# AIM OF THE EXERCISE
If a line of the data below holds the string "true", copy it.

Stored data entries
|---|

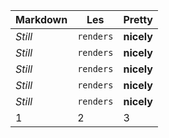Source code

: 

Markdown | Les | Pretty
--- | --- | ---
*Still* | `renders` | **nicely**
*Still* | `renders` | **nicely**
*Still* | `renders` | **nicely**
*Still* | `renders` | **nicely**
*Still* | `renders` | **nicely**
1 | 2 | 3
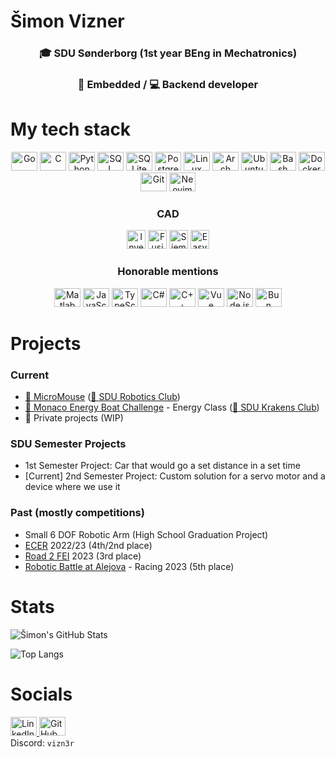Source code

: <h1 align="left">Šimon Vizner</h1>
<h3 align="center">🎓 SDU Sønderborg (1st year BEng in Mechatronics)</h3>
<h3 align="center">🐞 Embedded / 💻 Backend developer</h3>

<h1 align="left">My tech stack</h1>
<p align="center">
  <img src="https://cdn.jsdelivr.net/gh/devicons/devicon@latest/icons/go/go-original-wordmark.svg" width="42" height="30" alt="Go"/>
  <img src="https://cdn.jsdelivr.net/gh/devicons/devicon@latest/icons/c/c-original.svg" width="42" height="30" alt="C"/>
  <img src="https://cdn.jsdelivr.net/gh/devicons/devicon@latest/icons/python/python-original.svg" width="42" height="30" alt="Python"/>
  <img src="https://cdn.jsdelivr.net/gh/devicons/devicon@latest/icons/mysql/mysql-original-wordmark.svg" width="42" height="30" alt="SQL"/>
  <img src="https://cdn.jsdelivr.net/gh/devicons/devicon@latest/icons/sqlite/sqlite-original.svg" width="42" height="30" alt="SQLite"/>
  <img src="https://cdn.jsdelivr.net/gh/devicons/devicon@latest/icons/postgresql/postgresql-original.svg" width="42" height="30" alt="PostgreSQL"/>
  <img src="https://cdn.jsdelivr.net/gh/devicons/devicon@latest/icons/linux/linux-original.svg" width="42" height="30" alt="Linux"/>
  <img src="https://cdn.jsdelivr.net/gh/devicons/devicon@latest/icons/archlinux/archlinux-original.svg" width="42" height="30" alt="Arch"/>
  <img src="https://cdn.jsdelivr.net/gh/devicons/devicon@latest/icons/ubuntu/ubuntu-original.svg" width="42" height="30" alt="Ubuntu"/>
  <img src="https://cdn.jsdelivr.net/gh/devicons/devicon@latest/icons/bash/bash-original.svg" width="42" height="30" alt="Bash"/>
  <img src="https://cdn.jsdelivr.net/gh/devicons/devicon@latest/icons/docker/docker-original.svg" width="42" height="30" alt="Docker"/>
  <img src="https://cdn.jsdelivr.net/gh/devicons/devicon@latest/icons/git/git-original.svg" width="42" height="30" alt="Git"/>
  <img src="https://cdn.jsdelivr.net/gh/devicons/devicon@latest/icons/vim/vim-original.svg" width="42" height="30" alt="Neovim"/>
</p>

<h3 align="center">CAD</h3>
<p align="center">
  <img src="https://damassets.autodesk.net/content/dam/autodesk/www/product-imagery/badge-75x75/simplified-badges/inventor-2023-simplified-badge-75x75.png" height="30" alt="Inventor"/>
  <img src="https://damassets.autodesk.net/content/dam/autodesk/www/product-imagery/badge-75x75/simplified-badges/fusion-360-2023-simplified-badge-75x75.png" height="30" alt="Fusion"/>
  <img src="https://images.sw.cdn.siemens.com/siemens-disw-assets/public/2KEnSD0JfWUmNS4DT82hus/en-US/siemens-xcelerator-narrow-90x62.png" height="30" alt="Siemens NX"/>
  <img src="https://easyeda.com/images/icons/footer-logo.svg?id=0ef56d0f819fc4e5e9d0" height="30" alt="EasyEDA"/>
</p>

<h3 align="center">Honorable mentions</h3>
<p align="center">
  <img src="https://cdn.jsdelivr.net/gh/devicons/devicon@latest/icons/matlab/matlab-original.svg" width="42" height="30" alt="Matlab"/>
  <img src="https://cdn.jsdelivr.net/gh/devicons/devicon@latest/icons/javascript/javascript-original.svg" width="42" height="30" alt="JavaScript"/>
  <img src="https://cdn.jsdelivr.net/gh/devicons/devicon@latest/icons/typescript/typescript-original.svg" width="42" height="30" alt="TypeScript"/>
  <img src="https://cdn.jsdelivr.net/gh/devicons/devicon@latest/icons/csharp/csharp-original.svg" width="42" height="30" alt="C#"/>
  <img src="https://cdn.jsdelivr.net/gh/devicons/devicon@latest/icons/cplusplus/cplusplus-original.svg" width="42" height="30" alt="C++"/>
  <img src="https://cdn.jsdelivr.net/gh/devicons/devicon@latest/icons/vuejs/vuejs-original.svg" width="42" height="30" alt="Vue"/>
  <img src="https://cdn.jsdelivr.net/gh/devicons/devicon@latest/icons/nodejs/nodejs-original.svg" width="42" height="30" alt="Node.js"/>
  <img src="https://bun.sh/logo.svg" width="42" height="30" alt="Bun"/>
</p>


<h1>Projects</h1>
<h3>Current</h3>
<ul>
  <li><a href="https://en.wikipedia.org/wiki/Micromouse">🐀 MicroMouse</a> (<a href="https://github.com/SDU-Robotics-Club">🦾 SDU Robotics Club</a>)</li>
  <li><a href="https://energyboatchallenge.com/">🚤 Monaco Energy Boat Challenge</a> - Energy Class (<a href="https://github.com/SDU-Krakens">🦑 SDU Krakens Club</a>)</li>
  <li>🔏 Private projects (WIP)</li>
</ul>
<h3>SDU Semester Projects</h3>
<ul>
  <li>1st Semester Project: Car that would go a set distance in a set time</li>
  <li>[Current] 2nd Semester Project: Custom solution for a servo motor and a device where we use it</li>
</ul>
<h3>Past (mostly competitions)</h3>
<ul>
  <li>Small 6 DOF Robotic Arm (High School Graduation Project)</li>
  <li><a href="https://ecer.pria.at/">ECER</a> 2022/23 (4th/2nd place)</li>
  <li><a href="https://road2fei.sk/">Road 2 FEI</a> 2023 (3rd place)</li>
  <li><a href="https://robotickybattle.sk/">Robotic Battle at Alejova</a> - Racing 2023 (5th place)</li>
</ul>

<h1>Stats</h1>

![Šimon's GitHub Stats](https://github-readme-stats.vercel.app/api?username=vizn3r&show_icons=true&theme=tokyonight&hide_border=true&rank_icon=github&card_width=500)

![Top Langs](https://github-readme-stats.vercel.app/api/top-langs/?username=vizn3r&layout=normal&theme=tokyonight&hide_border=true&card_width=500)

<h1 align="left">Socials</h1>
<p align="left">
<a href="https://linkedin.com/in/simon-vizner">
  <img src="https://cdn.jsdelivr.net/gh/devicons/devicon@latest/icons/linkedin/linkedin-original.svg" width="42" height="30" alt="LinkedIn"/>
</a>
<a href="https://github.com/vizn3r">
  <img src="https://cdn.jsdelivr.net/gh/devicons/devicon@latest/icons/github/github-original.svg" width="42" height="30" alt="GitHub"/>
</a></br>
Discord: <code>vizn3r</code>
</p>
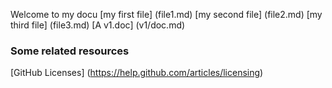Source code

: Welcome to my docu
[my first file] (file1.md)
[my second file] (file2.md)
[my third file] (file3.md)
[A v1.doc] (v1/doc.md)

### Some related resources

[GitHub
Licenses] (https://help.github.com/articles/licensing)
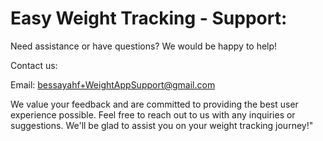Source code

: # Easy Weight Tracking - Support:
Need assistance or have questions? We would be happy to help!

Contact us:

Email: bessayahf+WeightAppSupport@gmail.com

We value your feedback and are committed to providing the best user experience possible. Feel free to reach out to us with any inquiries or suggestions. We'll be glad to assist you on your weight tracking journey!"
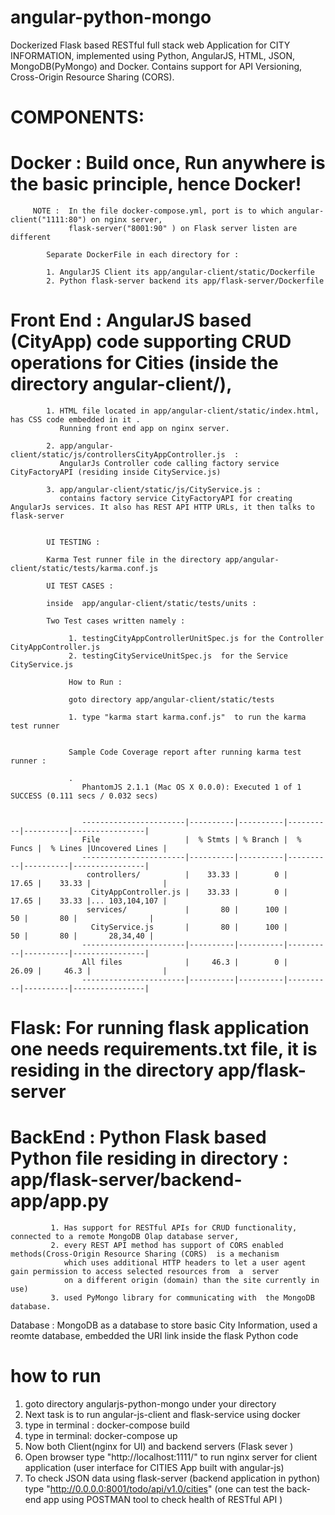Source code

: 
# angular-python-mongo

Dockerized Flask based RESTful full stack web Application for CITY INFORMATION, implemented using Python, AngularJS, HTML, JSON, MongoDB(PyMongo) and Docker.
Contains support for API Versioning, Cross-Origin Resource Sharing (CORS).

# COMPONENTS: 

# Docker : Build once, Run anywhere is the basic principle, hence Docker! 
		
		 NOTE :  In the file docker-compose.yml, port is to which angular-client("1111:80") on nginx server, 
		 		 flask-server("8001:90" ) on Flask server listen are different
		 		
		 	Separate DockerFile in each directory for :

		 	1. AngularJS Client its app/angular-client/static/Dockerfile  
		 	2. Python flask-server backend its app/flask-server/Dockerfile

 
# Front End : AngularJS based (CityApp) code supporting CRUD operations for Cities (inside the directory angular-client/), 
			
			1. HTML file located in app/angular-client/static/index.html, has CSS code embedded in it .
			   Running front end app on nginx server.

			2. app/angular-client/static/js/controllersCityAppController.js  :
               AngularJs Controller code calling factory service CityFactoryAPI (residing inside CityService.js) 	                     

			3. app/angular-client/static/js/CityService.js : 
			   contains factory service CityFactoryAPI for creating AngularJs services. It also has REST API HTTP URLs, it then talks to flask-server   


			UI TESTING :

			Karma Test runner file in the directory app/angular-client/static/tests/karma.conf.js 

			UI TEST CASES : 

			inside  app/angular-client/static/tests/units : 

			Two Test cases written namely :

				 1. testingCityAppControllerUnitSpec.js for the Controller CityAppController.js 
				 2. testingCityServiceUnitSpec.js  for the Service CityService.js 

				 How to Run :

				 goto directory app/angular-client/static/tests

				 1. type "karma start karma.conf.js"  to run the karma test runner  


				 Sample Code Coverage report after running karma test runner :

				 .
					PhantomJS 2.1.1 (Mac OS X 0.0.0): Executed 1 of 1 SUCCESS (0.111 secs / 0.032 secs)


					-----------------------|----------|----------|----------|----------|----------------|
					File                   |  % Stmts | % Branch |  % Funcs |  % Lines |Uncovered Lines |
					-----------------------|----------|----------|----------|----------|----------------|
					 controllers/          |    33.33 |        0 |    17.65 |    33.33 |                |
					  CityAppController.js |    33.33 |        0 |    17.65 |    33.33 |... 103,104,107 |
					 services/             |       80 |      100 |       50 |       80 |                |
					  CityService.js       |       80 |      100 |       50 |       80 |       28,34,40 |
					-----------------------|----------|----------|----------|----------|----------------|
					All files              |     46.3 |        0 |    26.09 |     46.3 |                |
					-----------------------|----------|----------|----------|----------|----------------|




# Flask:    For running flask application one needs requirements.txt file, it is residing in the directory app/flask-server 	


# BackEnd :  Python Flask based Python file residing in directory :  app/flask-server/backend-app/app.py 

			 1. Has support for RESTful APIs for CRUD functionality, connected to a remote MongoDB Olap database server, 
			 2. every REST API method has support of CORS enabled methods(Cross-Origin Resource Sharing (CORS)  is a mechanism 
			 	which uses additional HTTP headers to let a user agent gain permission to access selected resources from  a  server 
			 	on a different origin (domain) than the site currently in use)
			 3. used PyMongo library for communicating with  the MongoDB database.

Database : 
           MongoDB as a database to store basic City Information, used a reomte database, 
		   embedded the URI link inside the flask Python code    


# how to run

1. goto directory angularjs-python-mongo under your directory
2. Next task is to run angular-js-client and flask-service using docker
2. type in terminal :  docker-compose build
3. type in terminal:  docker-compose up 
4. Now both Client(nginx for UI) and backend servers (Flask sever )
5. Open browser type "http://localhost:1111/" to run nginx server for client application (user interface for CITIES App built with angular-js)
6. To check JSON data using flask-server (backend application in python) type "http://0.0.0.0:8001/todo/api/v1.0/cities" (one can test the back-end app using POSTMAN tool to check health of RESTful API )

|---|

# RESULT OF THE TASK
![Šimon's GitHub Stats](https://github-readme-stats.vercel.app/api?username=vizn3r&show_icons=true&theme=tokyonight&hide_border=true&rank_icon=github&card_width=500)
![Top Langs](https://github-readme-stats.vercel.app/api/top-langs/?username=vizn3r&layout=normal&theme=tokyonight&hide_border=true&card_width=500)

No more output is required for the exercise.